A chilling commentary came from Howard Kurtz of the Washington Post. "It doesn't mean that everybody doesn't get a feeling in their gut when they hear that a bunch of innocent people have died at the hands of one crazy gunman, but it is no longer a story that we've never heard before. So there’s a certain ritual to it – we know what to expect.” The endless babble of the talking heads, the comfort of the president, the vigil candles, the mental health experts with minimal answers, the makeshift altars of memory – there is a recognizable feel to this. We’ve been here before.

 

And so close to Christmas. In the slaughter of these innocents, a shadow has fallen across the morning of December 25. Yet it’s a shadow with a familiar cast for those who’ve read the postscript to the visit of the Magi who traversed field and fountain, moor and mountain to follow a star of wonder. In the midst of the joy to the world that celebrates the coming of the Christ-child, we shiver in this verse from Matthew 2:  When Herod realized that he had been outwitted by the Magi, he was furious, and he gave orders to kill all the boys in Bethlehem and its vicinity who were two years old and under, in accordance with the time he had learned from the Magi.”

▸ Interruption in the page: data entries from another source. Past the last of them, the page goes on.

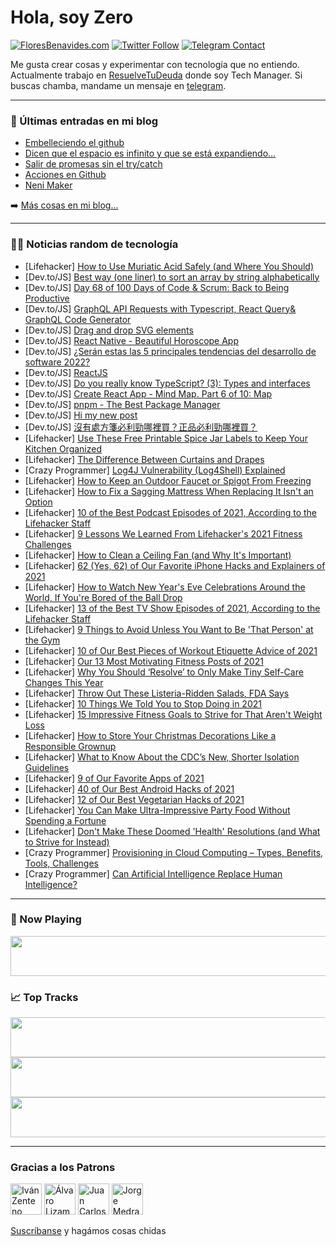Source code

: # Hola, soy Zero

[![FloresBenavides.com](https://img.shields.io/website?down_message=oops&label=MiBlog&style=for-the-badge&up_message=online&url=https%3A%2F%2Ffloresbenavides.com)](https://floresbenavides.com) [![Twitter Follow](https://img.shields.io/twitter/follow/ZeroDragon?color=%231DA1F2&label=Follow&logo=twitter&logoColor=ffffff&style=for-the-badge)](https://twitter.com/zerodragon) [![Telegram Contact](https://img.shields.io/badge/escr%C3%ADbeme-ZeroDragon-%2326A5E4?style=for-the-badge&logo=telegram)](https://t.me/zerodragon)

Me gusta crear cosas y experimentar con tecnología que no entiendo.
Actualmente trabajo en [ResuelveTuDeuda](http://github.com/resuelve) donde soy Tech Manager.
Si buscas chamba, mandame un mensaje en [telegram](https://t.me/zerodragon).

---

### 📕 Últimas entradas en mi blog
<!-- BLOG-POST-LIST:START -->
- [Embelleciendo el github](https://floresbenavides.com/embelleciendo-el-github/)
- [Dicen que el espacio es infinito y que se está expandiendo…](https://floresbenavides.com/dicen-que-el-espacio-es-infinito-y-que-se-esta-expandiendo/)
- [Salir de promesas sin el try/catch](https://floresbenavides.com/salir-de-promesas-sin-el-try-catch/)
- [Acciones en Github](https://floresbenavides.com/acciones-en-github/)
- [Neni Maker](https://floresbenavides.com/neni-maker/)
<!-- BLOG-POST-LIST:END -->

➡️ [Más cosas en mi blog...](https://floresbenavides.com)

---

### 👨‍💻 Noticias random de tecnología
<!-- TECH-POSTS:START -->
- [Lifehacker] [How to Use Muriatic Acid Safely &lpar;and Where You Should&rpar;](https://lifehacker.com/how-to-use-muriatic-acid-safely-and-where-you-should-1848293239)
- [Dev.to/JS] [Best way &lpar;one liner&rpar; to sort an array by string alphabetically](https://dev.to/shivamjjha/best-way-one-liner-to-sort-an-array-by-string-alphabetically-568g)
- [Dev.to/JS] [Day 68 of 100 Days of Code &amp; Scrum: Back to Being Productive](https://dev.to/rammina/day-68-of-100-days-of-code-scrum-back-to-being-productive-3g3g)
- [Dev.to/JS] [GraphQL API Requests with Typescript, React Query&amp; GraphQL Code Generator](https://dev.to/annysah/graphql-api-requests-with-typescript-react-query-graphql-code-generator-16fa)
- [Dev.to/JS] [Drag and drop SVG elements](https://dev.to/101samovar/drag-and-drop-svg-elements-3oif)
- [Dev.to/JS] [React Native - Beautiful Horoscope App](https://dev.to/wenlong12345/react-native-beautiful-horoscope-app-341n)
- [Dev.to/JS] [¿Serán estas las 5 principales tendencias del desarrollo de software 2022?](https://dev.to/leifermendez/seran-estas-las-5-principales-tendencias-del-desarrollo-de-software-2021-369)
- [Dev.to/JS] [ReactJS](https://dev.to/lizardkinglk/reactjs-2ghl)
- [Dev.to/JS] [Do you really know TypeScript? &lpar;3&rpar;: Types and interfaces](https://dev.to/alexmenor/do-you-really-know-typescript-3-types-and-interfaces-13k3)
- [Dev.to/JS] [Create React App - Mind Map. Part 6 of 10: Map](https://dev.to/101samovar/create-react-app-mind-map-part-6-of-10-map-mhp)
- [Dev.to/JS] [pnpm - The Best Package Manager](https://dev.to/nitsancohen770/pnpm-the-best-package-manager-57fj)
- [Dev.to/JS] [Hi my new post](https://dev.to/ridhoanshory/hi-my-new-post-51g0)
- [Dev.to/JS] [沒有處方箋必利勁哪裡買？正品必利勁哪裡買？](https://dev.to/liii/mei-you-chu-fang-jian-bi-li-jing-na-li-mai-zheng-pin-bi-li-jing-na-li-mai--15je)
- [Lifehacker] [Use These Free Printable Spice Jar Labels to Keep Your Kitchen Organized](https://lifehacker.com/use-these-free-printable-spice-jar-labels-to-keep-your-1848291030)
- [Lifehacker] [The Difference Between Curtains and Drapes](https://lifehacker.com/the-difference-between-curtains-and-drapes-and-why-it-1848291024)
- [Crazy Programmer] [Log4J Vulnerability &lpar;Log4Shell&rpar; Explained](https://www.thecrazyprogrammer.com/2022/01/log4j-vulnerability.html)
- [Lifehacker] [How to Keep an Outdoor Faucet or Spigot From Freezing](https://lifehacker.com/how-to-keep-an-outdoor-faucet-or-spigot-from-freezing-1848289562)
- [Lifehacker] [How to Fix a Sagging Mattress When Replacing It Isn&#39;t an Option](https://lifehacker.com/how-to-fix-a-sagging-mattress-when-replacing-it-isnt-an-1848289369)
- [Lifehacker] [10 of the Best Podcast Episodes of 2021, According to the Lifehacker Staff](https://lifehacker.com/10-of-the-best-podcast-episodes-of-2021-according-to-t-1848247320)
- [Lifehacker] [9 Lessons We Learned From Lifehacker&#39;s 2021 Fitness Challenges](https://lifehacker.com/9-lessons-we-learned-from-lifehackers-2021-fitness-chal-1848221707)
- [Lifehacker] [How to Clean a Ceiling Fan &lpar;and Why It&#39;s Important&rpar;](https://lifehacker.com/how-to-clean-a-ceiling-fan-and-why-its-important-1848288165)
- [Lifehacker] [62 &lpar;Yes, 62&rpar; of Our Favorite iPhone Hacks and Explainers of 2021](https://lifehacker.com/62-yes-62-of-our-favorite-iphone-hacks-and-explainer-1848260080)
- [Lifehacker] [How to Watch New Year&#39;s Eve Celebrations Around the World, If You&#39;re Bored of the Ball Drop](https://lifehacker.com/how-to-watch-new-years-eve-celebrations-around-the-worl-1848288156)
- [Lifehacker] [13 of the Best TV Show Episodes of 2021, According to the Lifehacker Staff](https://lifehacker.com/13-of-the-best-tv-show-episodes-of-2021-according-to-t-1848255534)
- [Lifehacker] [9 Things to Avoid Unless You Want to Be &#39;That Person&#39; at the Gym](https://lifehacker.com/9-things-to-avoid-unless-you-want-to-be-that-person-at-1848213192)
- [Lifehacker] [10 of Our Best Pieces of Workout Etiquette Advice of 2021](https://lifehacker.com/10-of-our-best-pieces-of-workout-etiquette-advice-of-20-1848175214)
- [Lifehacker] [Our 13 Most Motivating Fitness Posts of 2021](https://lifehacker.com/our-13-most-motivating-fitness-posts-of-2021-1848180023)
- [Lifehacker] [Why You Should ‘Resolve’ to Only Make Tiny Self-Care Changes This Year](https://lifehacker.com/why-you-should-resolve-to-only-make-tiny-self-care-ch-1848179783)
- [Lifehacker] [Throw Out These Listeria-Ridden Salads, FDA Says](https://lifehacker.com/throw-out-these-listeria-ridden-salads-fda-says-1848280969)
- [Lifehacker] [10 Things We Told You to Stop Doing in 2021](https://lifehacker.com/10-things-we-told-you-to-stop-doing-in-2021-1848169246)
- [Lifehacker] [15 Impressive Fitness Goals to Strive for That Aren&#39;t Weight Loss](https://lifehacker.com/15-impressive-fitness-goals-to-strive-for-that-arent-we-1848089302)
- [Lifehacker] [How to Store Your Christmas Decorations Like a Responsible Grownup](https://lifehacker.com/how-to-store-your-christmas-decorations-like-a-responsi-1848256836)
- [Lifehacker] [What to Know About the CDC’s New, Shorter Isolation Guidelines](https://lifehacker.com/what-to-know-about-the-cdc-s-new-shorter-isolation-gui-1848275978)
- [Lifehacker] [9 of Our Favorite Apps of 2021](https://lifehacker.com/9-of-our-favorite-apps-of-2021-1848253254)
- [Lifehacker] [40 of Our Best Android Hacks of 2021](https://lifehacker.com/40-of-our-best-android-hacks-of-2021-1848246417)
- [Lifehacker] [12 of Our Best Vegetarian Hacks of 2021](https://lifehacker.com/12-of-our-best-vegetarian-hacks-of-2021-1848234925)
- [Lifehacker] [You Can Make Ultra-Impressive Party Food Without Spending a Fortune](https://lifehacker.com/you-can-make-ultra-impressive-party-food-without-spendi-1848250408)
- [Lifehacker] [Don&#39;t Make These Doomed &#39;Health&#39; Resolutions &lpar;and What to Strive for Instead&rpar;](https://lifehacker.com/dont-make-these-doomed-health-resolutions-and-what-to-1848216356)
- [Crazy Programmer] [Provisioning in Cloud Computing – Types, Benefits, Tools, Challenges](https://www.thecrazyprogrammer.com/2021/12/provisioning-in-cloud-computing.html)
- [Crazy Programmer] [Can Artificial Intelligence Replace Human Intelligence?](https://www.thecrazyprogrammer.com/2021/12/can-artificial-intelligence-replace-human-intelligence.html)<!-- TECH-POSTS:END -->

---

### 🎵 Now Playing
<a href="https://spotify-now-playing-dun.vercel.app/now-playing?open"><img src="https://spotify-now-playing-dun.vercel.app/now-playing" width="540" height="64"></a>

### 📈 Top Tracks
<a href="https://spotify-now-playing-dun.vercel.app/top-tracks?i=1&open"><img src="https://spotify-now-playing-dun.vercel.app/top-tracks?i=1" width="540" height="64"></a>
<a href="https://spotify-now-playing-dun.vercel.app/top-tracks?i=2&open"><img src="https://spotify-now-playing-dun.vercel.app/top-tracks?i=2" width="540" height="64"></a>
<a href="https://spotify-now-playing-dun.vercel.app/top-tracks?i=3&open"><img src="https://spotify-now-playing-dun.vercel.app/top-tracks?i=3" width="540" height="64"></a>

---

### Gracias a los Patrons
[<img src="https://avatars.githubusercontent.com/u/243380?v=4" alt="Iván Zenteno" width="50px">](https://github.com/k001) [<img src="https://avatars.githubusercontent.com/u/19955639?v=4" alt="Álvaro Lizama" width="50px">](https://github.com/alvarolizama) [<img src="https://avatars.githubusercontent.com/u/2718753?v=4" alt="Juan Carlos Ruiz" width="50px">](https://github.com/JuanCrg90) [<img src="https://avatars.githubusercontent.com/u/37025?v=4" alt="Jorge Medrano" width="50px">](https://github.com/h1pp1e) 

[Suscríbanse](https://www.patreon.com/zerodragon) y hagámos cosas chidas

While we have a myriad of Christmas carols about the babe in a manger, we seldom sing about babies in a morgue.  The closest we come are a few lines tucked away in the third verse of the haunting Coventry Carol. Herod, the king, in his raging, Charged he hath this day His men of might, in his own sight, All young children to slay.

In the face of this ageless pattern of tragedy, I cannot get away from Madelyn’s question – what to do, Nana, what to do? We begin with what teacher Janet Vollmer did for the children in her Sandy Hook classroom in the aftermath of the shooting; “We just held them close until their parents came." We hold our children close. We assure them of our love and our protection. We pray. We keep vigil in silence. We grieve with those who mourn.

But this cannot be enough.  One Canadian friend posted this on his Facebook page: “Why is America silent about the slaughter of their hope (their children)?”  I was livid when I read his words. How dare he say that about my country, about me?  But in the long shadow of Columbine and the raw silhouette of Sandy Hook, we must prove him wrong. The hard questions of mental health treatments and policies must be raised. We must weep and wail, we must rail against the impotence of gun control legislation and the acceptance of a culture of violence. We must remember. This Christmas, we must sing the Coventry Carol.  

 Matthew quotes the prophet Jeremiah in his report of the ancient slaughter of the innocents: “A voice is heard in Ramah, weeping and great mourning, Rachel weeping for her children and refusing to be comforted, because they are no more.” A voice is now heard in Newtown , and we must refuse to be comforted. Bye, bye, lully, lullay.